In a world where advertisers pay more than fifty bucks for a click on the phrase "mesothelioma law firms", Higgins asks, in the latest issue of The Walkley Magazine, "How tempting might it be to commission a few extra James Hardie stories a week or simply add a few pars about mesothelioma into existing stories?"
Reflecting the power of search, news stories are now marketed individually and urgently.
The Heath Ledger case
When Ledger died The Sydney Morning Herald had much more than good headlines to attract traffic. It had compelling content and timing.
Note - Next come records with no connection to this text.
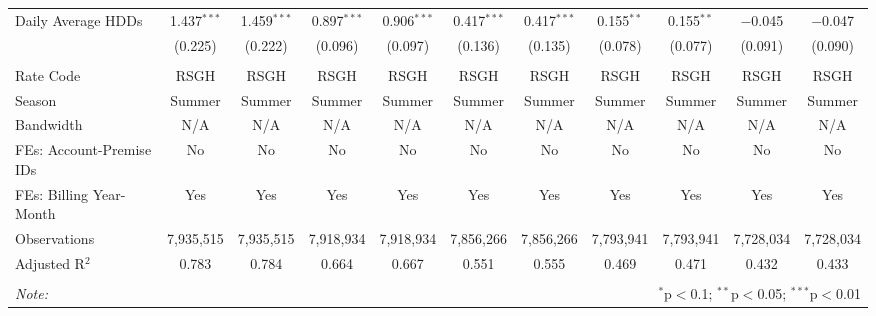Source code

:\begin{table}[!htbp]
\begin{adjustbox}{scale = 0.75}
\begin{tabular}{@{\extracolsep{5pt}}lcccccccccc}
 Daily Average HDDs & 1.437$^{***}$ & 1.459$^{***}$ & 0.897$^{***}$ & 0.906$^{***}$ & 0.417$^{***}$ & 0.417$^{***}$ & 0.155$^{**}$ & 0.155$^{**}$ & $-$0.045 & $-$0.047 \\ 
  & (0.225) & (0.222) & (0.096) & (0.097) & (0.136) & (0.135) & (0.078) & (0.077) & (0.091) & (0.090) \\ 
\hline \\[-1.8ex] 
Rate Code & RSGH & RSGH & RSGH & RSGH & RSGH & RSGH & RSGH & RSGH & RSGH & RSGH \\ 
Season & Summer & Summer & Summer & Summer & Summer & Summer & Summer & Summer & Summer & Summer \\ 
Bandwidth & N/A & N/A & N/A & N/A & N/A & N/A & N/A & N/A & N/A & N/A \\ 
FEs: Account-Premise IDs & No & No & No & No & No & No & No & No & No & No \\ 
FEs: Billing Year-Month & Yes & Yes & Yes & Yes & Yes & Yes & Yes & Yes & Yes & Yes \\ 
Observations & 7,935,515 & 7,935,515 & 7,918,934 & 7,918,934 & 7,856,266 & 7,856,266 & 7,793,941 & 7,793,941 & 7,728,034 & 7,728,034 \\ 
Adjusted R$^{2}$ & 0.783 & 0.784 & 0.664 & 0.667 & 0.551 & 0.555 & 0.469 & 0.471 & 0.432 & 0.433 \\ 
\hline 
\hline \\[-1.8ex] 
\textit{Note:}  & \multicolumn{10}{r}{$^{*}$p$<$0.1; $^{**}$p$<$0.05; $^{***}$p$<$0.01} \\ 
\end{tabular}
\end{adjustbox}
\end{table}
The content included videos taken on a satellite-connected video camera by one of their journalists who heard a rumour and got onto the story with impressive speed.
The story also broke at the right time of day, just as the big North American online content aggregators were swinging into action at the start of another day in the world's largest market for English-language news. The Sydney Morning Herald got the story at the start of the world's news cycle and it had a fantastic opportunity to dip into rivers of search engine gold.
As bloggers and others take up a story and start talking about it, they link to the original piece, giving it google juice and pushing it up search engine rankings.
They also share the story through social networking sites like Facebook. When it comes to attracting casual news consumers, links and sharing are the name of the game.
But it takes a few hours for the links to do their magic, so The Sydney Morning Herald marketing team swung into operation to bid at auction for the right to own key search terms for those critical few hours between news of his death and when the search robots and algorithms took over.
But I didn't sign up for marketing
In the future, journalists will have greater involvement in the task of marketing their stories.
Search engines scan the title, headline and at least the first 100 words or so of news articles, which means some journalists are urged to use online tools to research the key words most frequently used by people searching on the topics they are writing about. These words can then be strategically placed in the story.
Journalists will also be expected to encourage others, including sources, to link to their stories.
Pushed to its logical conclusion SEO will unite editorial and advertising responsibilities in a single person: the journalist. The ethical and professional issues are profound and so far they have been largely swept under the carpet.
Apart from concerns about the possibility of stories being selected, written and promoted with the value of key words in mind; there is also the fear that the growing importance of casual users will see quality journalism outlets come under pressure to become more tabloid online.
Slate magazine's Jack Shafer has pointed to evidence for this trend in the prevalence of wacky headlines at CNN.com where stories about babies being mauled by tigers and protests about ads that feature nude nuns are, he says, getting undue prominence and headlines are becoming downright banal; a prime example is "Baby pandas! Baby pandas! Baby pandas!"
A similar trend is evident on Australia's large media sites which now give far more prominence to tabloid-style stories than their offline versions ever did.
SEO proponents, inside and outside media organisations, argue that the new techniques are just updated versions of what has always happened. But the imperfections in measuring audience responses in the past allowed for a healthy, if often uneasy, separation of editorial and advertising. Journalists took pride in their ignorance of anything to do with advertising, marketing and sales. The space in which to hide from the commercial realities is rapidly disappearing.
We have a lot to fear in the growing fragmentation and micro-measurement of our quality media. Something valuable will be lost when the profit (or loss) is calculated on each and every story. And editorial decisions are made accordingly.